_Work task:_ Print the records below verbatim.

_Given records:_
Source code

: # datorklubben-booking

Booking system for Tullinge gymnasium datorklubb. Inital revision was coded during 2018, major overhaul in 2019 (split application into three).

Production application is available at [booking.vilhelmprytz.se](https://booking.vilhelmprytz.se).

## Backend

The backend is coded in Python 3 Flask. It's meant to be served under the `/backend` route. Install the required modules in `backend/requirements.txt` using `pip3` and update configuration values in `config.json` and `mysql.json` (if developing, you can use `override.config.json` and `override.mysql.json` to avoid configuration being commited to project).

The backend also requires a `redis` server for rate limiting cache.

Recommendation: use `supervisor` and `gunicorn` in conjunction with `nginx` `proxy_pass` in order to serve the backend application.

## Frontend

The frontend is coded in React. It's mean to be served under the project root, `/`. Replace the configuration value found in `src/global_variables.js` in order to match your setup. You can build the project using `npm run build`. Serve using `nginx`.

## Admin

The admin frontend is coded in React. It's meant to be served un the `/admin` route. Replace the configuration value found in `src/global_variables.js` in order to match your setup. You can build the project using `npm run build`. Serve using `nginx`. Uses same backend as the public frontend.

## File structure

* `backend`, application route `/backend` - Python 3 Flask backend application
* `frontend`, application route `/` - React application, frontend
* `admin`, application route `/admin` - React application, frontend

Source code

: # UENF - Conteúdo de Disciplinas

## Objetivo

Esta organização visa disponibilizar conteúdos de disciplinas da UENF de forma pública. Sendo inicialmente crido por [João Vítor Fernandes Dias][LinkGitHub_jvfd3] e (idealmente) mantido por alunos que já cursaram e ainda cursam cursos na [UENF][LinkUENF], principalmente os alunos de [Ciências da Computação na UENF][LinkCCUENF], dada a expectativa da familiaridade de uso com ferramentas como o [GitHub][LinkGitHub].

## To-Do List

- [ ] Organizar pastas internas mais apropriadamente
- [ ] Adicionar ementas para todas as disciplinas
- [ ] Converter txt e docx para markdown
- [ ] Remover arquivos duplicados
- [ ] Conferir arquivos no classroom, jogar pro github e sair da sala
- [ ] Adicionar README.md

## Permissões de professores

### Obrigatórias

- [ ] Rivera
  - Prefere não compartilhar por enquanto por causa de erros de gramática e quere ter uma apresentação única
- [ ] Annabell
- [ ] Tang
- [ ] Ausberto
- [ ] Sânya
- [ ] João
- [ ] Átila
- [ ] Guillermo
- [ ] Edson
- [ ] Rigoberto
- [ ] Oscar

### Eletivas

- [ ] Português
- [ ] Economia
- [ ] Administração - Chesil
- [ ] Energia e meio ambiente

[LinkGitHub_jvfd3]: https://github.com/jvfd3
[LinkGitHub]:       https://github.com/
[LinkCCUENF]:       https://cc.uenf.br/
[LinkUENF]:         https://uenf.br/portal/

_Written response:_
Source code

: # datorklubben-booking

Booking system for Tullinge gymnasium datorklubb. Inital revision was coded during 2018, major overhaul in 2019 (split application into three).

Production application is available at [booking.vilhelmprytz.se](https://booking.vilhelmprytz.se).

## Backend

The backend is coded in Python 3 Flask. It's meant to be served under the `/backend` route. Install the required modules in `backend/requirements.txt` using `pip3` and update configuration values in `config.json` and `mysql.json` (if developing, you can use `override.config.json` and `override.mysql.json` to avoid configuration being commited to project).

The backend also requires a `redis` server for rate limiting cache.

Recommendation: use `supervisor` and `gunicorn` in conjunction with `nginx` `proxy_pass` in order to serve the backend application.

## Frontend

The frontend is coded in React. It's mean to be served under the project root, `/`. Replace the configuration value found in `src/global_variables.js` in order to match your setup. You can build the project using `npm run build`. Serve using `nginx`.

## Admin

The admin frontend is coded in React. It's meant to be served un the `/admin` route. Replace the configuration value found in `src/global_variables.js` in order to match your setup. You can build the project using `npm run build`. Serve using `nginx`. Uses same backend as the public frontend.

## File structure

* `backend`, application route `/backend` - Python 3 Flask backend application
* `frontend`, application route `/` - React application, frontend
* `admin`, application route `/admin` - React application, frontend

Source code

: # UENF - Conteúdo de Disciplinas

## Objetivo

Esta organização visa disponibilizar conteúdos de disciplinas da UENF de forma pública. Sendo inicialmente crido por [João Vítor Fernandes Dias][LinkGitHub_jvfd3] e (idealmente) mantido por alunos que já cursaram e ainda cursam cursos na [UENF][LinkUENF], principalmente os alunos de [Ciências da Computação na UENF][LinkCCUENF], dada a expectativa da familiaridade de uso com ferramentas como o [GitHub][LinkGitHub].

## To-Do List

- [ ] Organizar pastas internas mais apropriadamente
- [ ] Adicionar ementas para todas as disciplinas
- [ ] Converter txt e docx para markdown
- [ ] Remover arquivos duplicados
- [ ] Conferir arquivos no classroom, jogar pro github e sair da sala
- [ ] Adicionar README.md

## Permissões de professores

### Obrigatórias

- [ ] Rivera
  - Prefere não compartilhar por enquanto por causa de erros de gramática e quere ter uma apresentação única
- [ ] Annabell
- [ ] Tang
- [ ] Ausberto
- [ ] Sânya
- [ ] João
- [ ] Átila
- [ ] Guillermo
- [ ] Edson
- [ ] Rigoberto
- [ ] Oscar

### Eletivas

- [ ] Português
- [ ] Economia
- [ ] Administração - Chesil
- [ ] Energia e meio ambiente

[LinkGitHub_jvfd3]: https://github.com/jvfd3
[LinkGitHub]:       https://github.com/
[LinkCCUENF]:       https://cc.uenf.br/
[LinkUENF]:         https://uenf.br/portal/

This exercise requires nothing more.